Do zdarzenia miało dojść dwa tygodnie temu. Pewien lekarz z długoletnim doświadczeniem polał jakąś substancją rzeczy osobiste doktora i pielęgniarki. Zdarzenie to, jak udało nam się nieoficjalnie dowiedzieć, utrwaliła kamera.
To niedopuszczalne
Dyrektor szpitala Eligiusz Patalas podjął decyzję o zwolnieniu doktora B. z pracy.
- Jeśli ktoś ingeruje w rzeczy osobiste innego pracownika i rozlewa jakąś substancję, nie może być członkiem zespołu. I nieważne, czy rozleje atrament, czy tylko grzebie w jego rzeczach. To jest niedopuszczalne - komentuje Eligiusz Patalas. Nie potwierdza jednak, że zdarzenie to utrwaliła kamera.

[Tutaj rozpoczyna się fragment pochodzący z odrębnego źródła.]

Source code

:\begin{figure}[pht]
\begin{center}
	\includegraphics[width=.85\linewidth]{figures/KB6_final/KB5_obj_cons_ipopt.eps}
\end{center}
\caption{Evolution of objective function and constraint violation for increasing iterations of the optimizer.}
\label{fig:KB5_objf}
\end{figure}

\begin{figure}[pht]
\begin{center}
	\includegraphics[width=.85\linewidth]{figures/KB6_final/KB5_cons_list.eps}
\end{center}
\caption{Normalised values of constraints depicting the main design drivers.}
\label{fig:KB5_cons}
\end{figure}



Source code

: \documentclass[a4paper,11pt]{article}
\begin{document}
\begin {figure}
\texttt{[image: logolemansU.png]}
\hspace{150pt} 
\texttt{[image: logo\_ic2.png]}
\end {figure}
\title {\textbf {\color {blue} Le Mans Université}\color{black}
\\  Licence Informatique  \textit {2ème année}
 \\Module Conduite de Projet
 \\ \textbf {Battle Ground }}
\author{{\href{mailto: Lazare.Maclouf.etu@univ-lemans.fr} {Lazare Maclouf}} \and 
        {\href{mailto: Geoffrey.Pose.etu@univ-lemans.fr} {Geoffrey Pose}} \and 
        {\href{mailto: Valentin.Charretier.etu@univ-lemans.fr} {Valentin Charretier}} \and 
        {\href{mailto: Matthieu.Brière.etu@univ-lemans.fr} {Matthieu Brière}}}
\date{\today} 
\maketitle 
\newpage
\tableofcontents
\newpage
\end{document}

- Było to na pewno naruszenie miru osobistego współpracowników. Lekarz zanieczyścił rzeczy substancją, która mogła być toksyczna. Miałem dane wskazujące na bardzo duże prawdopodobieństwo, wręcz graniczące z pewnością, że tak odbyło się to w tym przypadku. Dlatego rozwiązałem z lekarzem umowę. Czy to była próba otrucia? Tego nie wiem. Czy te działania miały charakter zamachu na życie i zdrowie pracowników? Też nie wiem. To nie są już moje kompetencje - wyznaje dyrektor.
O zdarzeniu poinformował policję, która prowadzi tę sprawę pod nadzorem prokuratora. - Potwierdzam, że doszło do tego zdarzenia. Postępowanie jest w toku. Nie udzielamy żadnych szczegółowych informacji - ucina Sławomir Głuszek, zastępca Prokuratora Rejonowego w Inowrocławiu. Póki co nikt nie usłyszał żadnych zarzutów.

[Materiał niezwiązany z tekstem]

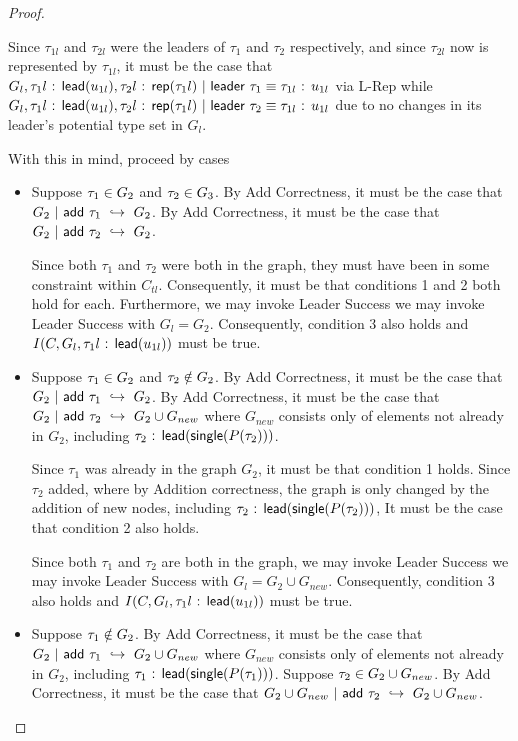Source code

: \begin{proof}
\begin{itemize}
    Since $\tau_{1l}$ and $\tau_{2l}$ were the leaders of $\tau_1$ and $\tau_2$ respectively, and since $\tau_{2l}$ now is represented by $\tau_{1l}$, it must be the case that $G_l, \tau_1l\normalfont\textsf{ : }\normalfont\textsf{lead}(u_{1l}), \tau_2l\normalfont\textsf{ : }\normalfont\textsf{rep}(\tau_1l)~|~\normalfont\textsf{leader}~\tau_1 \equiv \tau_{1l}\normalfont\textsf{ : }u_{1l}$ via L-Rep while $G_l, \tau_1l\normalfont\textsf{ : }\normalfont\textsf{lead}(u_{1l}), \tau_2l\normalfont\textsf{ : }\normalfont\textsf{rep}(\tau_1l)~|~\normalfont\textsf{leader}~\tau_2 \equiv \tau_{1l}\normalfont\textsf{ : }u_{1l}$ due to no changes in its leader's potential type set in $G_l$.

    With this in mind, proceed by cases
    \begin{itemize}
        \item Suppose $\tau_1 \in G_2$ and $\tau_2 \in G_3$. By Add Correctness, it must be the case that $G_2~|~\normalfont\textsf{add}~\tau_1 ~\hookrightarrow~ G_2$. By Add Correctness, it must be the case that $G_2~|~\normalfont\textsf{add}~\tau_2 ~\hookrightarrow~ G_2$. 

        
        Since both $\tau_1$ and $\tau_2$ were both in the graph, they must have been in some constraint within $C_{tl}$. Consequently, it must be that conditions 1 and 2 both hold for each. Furthermore, we may invoke Leader Success we may invoke Leader Success with $G_l = G_2$. Consequently, condition 3 also holds and $I(C, G_l, \tau_1l\normalfont\textsf{ : }\normalfont\textsf{lead}(u_{1l}))$ must be true.
        

        \item Suppose $\tau_1 \in G_2$ and $\tau_2 \notin G_2$. By Add Correctness, it must be the case that $G_2~|~\normalfont\textsf{add}~\tau_1 ~\hookrightarrow~ G_2$. By Add Correctness, it must be the case that $G_2~|~\normalfont\textsf{add}~\tau_2 ~\hookrightarrow~ G_2 \cup G_{new}$ where $G_{new}$ consists only of elements not already in $G_2$, including $\tau_2\normalfont\textsf{ : }\normalfont\textsf{lead}(\normalfont\textsf{single}(P(\tau_2)))$. 

        Since $\tau_1$ was already in the graph $G_2$, it must be that condition 1 holds. Since $\tau_2$ added, where by Addition correctness, the graph is only changed by the addition of new nodes, including $\tau_2\normalfont\textsf{ : }\normalfont\textsf{lead}(\normalfont\textsf{single}(P(\tau_2)))$, It must be the case that condition 2 also holds. 

        Since both $\tau_1$ and $\tau_2$ are both in the graph, we may invoke Leader Success we may invoke Leader Success with $G_l = G_2 \cup G_{new}$. Consequently, condition 3 also holds and $I(C, G_l, \tau_1l\normalfont\textsf{ : }\normalfont\textsf{lead}(u_{1l}))$ must be true.

        \item Suppose $\tau_1 \notin G_2$. By Add Correctness, it must be the case that $G_2~|~\normalfont\textsf{add}~\tau_1 ~\hookrightarrow~ G_2 \cup G_{new}$ where $G_{new}$ consists only of elements not already in $G_2$, including $\tau_1\normalfont\textsf{ : }\normalfont\textsf{lead}(\normalfont\textsf{single}(P(\tau_1)))$. Suppose $\tau_2 \in G_2 \cup G_{new}$. By Add Correctness, it must be the case that $G_2 \cup G_{new}~|~\normalfont\textsf{add}~\tau_2 ~\hookrightarrow~ G_2 \cup G_{new}$.


\end{itemize}
\end{itemize}
\end{proof}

Jak udało nam się nieoficjalnie dowiedzieć, biegli mają zbadać, jaka dokładnie substancja pojawiła się na rzeczach osobistych doktora L. i pielęgniarki H. oraz czy zagrażała ona życiu lub zdrowiu pracowników. W szpitalu mówi się, że tą substancją mogła być rtęć, a więc niezwykle groźna trucizna (taka informacja pojawiła się w jednym z tabloidów). Jeśli te przypuszczenia się potwierdzą, doktor B. może usłyszeć nawet zarzut usiłowania zabójstwa. A za taki czyn grozić mu może kara nawet 15 lat więzienia.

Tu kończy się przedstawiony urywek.